The Latest! Fund This, WiMP, Corsair+Simple Audio, Beats, Facebook, Ticketmaster, Slacker…

Dude, where’s my financing?  The month has bestowed music startups with about $4.4 million so far, which sounds soft but is actually on pace with the month for 2012 and 2011.  And the latest round shows a smarter approach: it comes from discovery app Timbre, which pulled a modest, $360,000 injection.

One day, we woke up to seemingly-infinite, cheap bandwidth, and happily adjusted.  So, is amazing sound quality quietly happening next, without us even noticing?  Everyone seems to be upgrading in the background, including Spotify competitor WiMP, which offers a dual quality choice.  The more regional, Norwegian company is now moving its ‘standard’ streaming quality from AAC+ 64 to AAC+ 96 and its ‘high quality’ from AAC 256 to AAC 320.  As a baseline, the entire, 20 million-strong catalog is being replaced with CD-quality content.

On the financial side, WiMP parent Aspiro has just disclosed its year-2012 results, which shows – surprise – quickly ramping revenues and growing losses as well.  This looks like a bigger issue with streaming models in general; more details and breakdowns ahead.

This has mainly been a European concern, but maybe this will change that.  Simple Audio, a Scottish company focused on networked devices for handling music across computers, TVs, iPods, iPhones, and the broader range of peripherals, has just been acquired by US-based computer component manufacturer Corsair.  This was a ‘multi-million dollar deal,’ according to the companies.

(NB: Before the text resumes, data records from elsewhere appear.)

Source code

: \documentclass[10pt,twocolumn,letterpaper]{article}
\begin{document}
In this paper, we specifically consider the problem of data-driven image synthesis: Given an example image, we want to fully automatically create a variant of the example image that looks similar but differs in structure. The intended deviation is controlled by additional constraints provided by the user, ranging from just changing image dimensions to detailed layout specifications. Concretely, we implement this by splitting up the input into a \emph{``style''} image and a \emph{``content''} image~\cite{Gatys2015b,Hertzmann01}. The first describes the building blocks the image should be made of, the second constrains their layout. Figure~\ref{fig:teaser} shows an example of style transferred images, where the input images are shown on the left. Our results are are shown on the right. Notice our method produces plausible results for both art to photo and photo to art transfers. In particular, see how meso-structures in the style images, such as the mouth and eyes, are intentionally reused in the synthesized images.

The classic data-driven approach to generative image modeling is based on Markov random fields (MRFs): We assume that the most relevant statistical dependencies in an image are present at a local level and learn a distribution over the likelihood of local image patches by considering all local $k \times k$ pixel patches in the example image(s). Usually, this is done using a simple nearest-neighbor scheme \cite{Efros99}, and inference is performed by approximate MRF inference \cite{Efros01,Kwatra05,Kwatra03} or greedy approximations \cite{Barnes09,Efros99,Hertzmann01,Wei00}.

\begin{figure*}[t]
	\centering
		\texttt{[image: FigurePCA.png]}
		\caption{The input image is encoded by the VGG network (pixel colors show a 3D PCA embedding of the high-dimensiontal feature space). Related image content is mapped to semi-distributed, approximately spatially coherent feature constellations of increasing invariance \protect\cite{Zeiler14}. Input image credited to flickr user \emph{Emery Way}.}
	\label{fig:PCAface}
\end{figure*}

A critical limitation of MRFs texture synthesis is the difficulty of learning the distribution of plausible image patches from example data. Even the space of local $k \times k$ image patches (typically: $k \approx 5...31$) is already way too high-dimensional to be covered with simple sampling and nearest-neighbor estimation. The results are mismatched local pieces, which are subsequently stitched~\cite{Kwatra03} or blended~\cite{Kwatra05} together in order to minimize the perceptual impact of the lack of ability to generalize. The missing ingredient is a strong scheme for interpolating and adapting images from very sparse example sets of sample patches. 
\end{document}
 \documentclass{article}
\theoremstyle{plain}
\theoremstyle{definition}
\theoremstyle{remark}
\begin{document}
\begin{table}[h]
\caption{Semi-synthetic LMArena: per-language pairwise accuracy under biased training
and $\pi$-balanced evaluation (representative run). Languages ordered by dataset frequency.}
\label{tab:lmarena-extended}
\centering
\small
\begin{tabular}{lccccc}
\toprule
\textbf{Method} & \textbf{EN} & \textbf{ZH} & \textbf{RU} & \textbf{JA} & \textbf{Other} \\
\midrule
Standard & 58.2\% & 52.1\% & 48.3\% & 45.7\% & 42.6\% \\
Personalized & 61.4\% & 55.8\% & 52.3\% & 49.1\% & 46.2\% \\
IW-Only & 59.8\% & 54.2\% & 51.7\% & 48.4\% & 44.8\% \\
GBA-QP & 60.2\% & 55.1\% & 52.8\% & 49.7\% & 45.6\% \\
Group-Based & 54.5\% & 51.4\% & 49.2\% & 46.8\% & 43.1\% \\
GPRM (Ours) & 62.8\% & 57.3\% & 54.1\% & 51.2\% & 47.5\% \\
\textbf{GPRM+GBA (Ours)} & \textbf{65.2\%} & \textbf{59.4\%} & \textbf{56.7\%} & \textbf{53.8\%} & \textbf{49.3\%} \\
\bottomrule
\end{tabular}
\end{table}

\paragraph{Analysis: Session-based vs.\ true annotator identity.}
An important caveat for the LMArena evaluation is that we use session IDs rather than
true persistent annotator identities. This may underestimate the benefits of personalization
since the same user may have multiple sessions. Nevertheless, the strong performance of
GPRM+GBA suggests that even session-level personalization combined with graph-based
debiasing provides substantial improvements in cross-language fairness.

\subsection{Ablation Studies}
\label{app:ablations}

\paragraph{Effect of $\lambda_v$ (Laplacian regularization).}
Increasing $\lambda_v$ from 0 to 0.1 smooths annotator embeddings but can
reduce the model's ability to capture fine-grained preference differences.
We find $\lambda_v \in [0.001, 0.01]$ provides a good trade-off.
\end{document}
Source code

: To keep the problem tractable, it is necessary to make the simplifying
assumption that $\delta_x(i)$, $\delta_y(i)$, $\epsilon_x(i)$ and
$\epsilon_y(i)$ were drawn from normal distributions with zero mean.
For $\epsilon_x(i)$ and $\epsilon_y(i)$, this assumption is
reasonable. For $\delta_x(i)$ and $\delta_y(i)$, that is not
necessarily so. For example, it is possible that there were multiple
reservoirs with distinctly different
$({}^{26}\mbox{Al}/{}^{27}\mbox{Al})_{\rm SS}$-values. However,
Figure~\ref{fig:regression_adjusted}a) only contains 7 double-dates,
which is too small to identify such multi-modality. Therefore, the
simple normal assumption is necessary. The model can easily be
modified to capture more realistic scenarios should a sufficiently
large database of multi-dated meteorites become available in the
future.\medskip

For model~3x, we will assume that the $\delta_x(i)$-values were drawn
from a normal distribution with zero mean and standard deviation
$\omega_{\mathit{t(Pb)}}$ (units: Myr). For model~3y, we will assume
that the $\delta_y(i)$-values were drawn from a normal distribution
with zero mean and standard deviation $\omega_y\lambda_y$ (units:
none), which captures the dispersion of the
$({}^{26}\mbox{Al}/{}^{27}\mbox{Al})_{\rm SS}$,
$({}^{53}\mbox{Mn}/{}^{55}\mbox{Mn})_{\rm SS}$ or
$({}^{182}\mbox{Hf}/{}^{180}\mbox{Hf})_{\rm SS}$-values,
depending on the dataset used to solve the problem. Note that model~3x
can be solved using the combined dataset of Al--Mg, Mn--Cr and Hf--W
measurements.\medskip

Yamaha is highly-skilled when it comes to copying stuff, but how close did they tread on the Beats Electronics portfolio of headphones?  Pretty darn close, according to visual comparisons and illustrations in legal paperwork now surfacing.  The similarities are a bit stunning, but let’s see how legally defensible these design patents are.

Separately, Beats is now planning a summertime launch of its hyped-up music service, according to word from Jimmy Iovine.  Speaking at the D:Dive Into Media conference, Iovine outlined a recommendation approach that sounds extremely similar to Songza, while praising the infrastructure of the otherwise ‘failed utility’ MOG.  The planned service remains code-named Daisy, with incoming CEO Ian Rogers now faced with a mere multi-month runway (and one very tough boss).

Yes, the revolution will be ticketed.  Which brings us to Facebook, which is now adding ‘Buy Tickets’ button functionality to its Event Pages.  This is half-cosmetic, but highly-visible and disruptive, with any ticketing partner available to fulfill.

All of which is a slow-moving tsunami that continues to approach the doorstep of Ticketmaster, a company that finally appears to be adapting.  Just this week, the company announced ticketless transfer capabilities, and Live Nation CEO Michael Rapino further disclosed plans to better incorporate post-sale exchanges.  “We have to be… always available,” Rapino also told attendees at D.

Slacker has been utterly dwarfed by the likes of Pandora and iHeartRadio, but the company is now totally revamping its app and spending millions on Pandora attack ads.  Slacker, which now has 560,000 paying subs, is aiming to court a more mainstream music listener instead of the aficionado.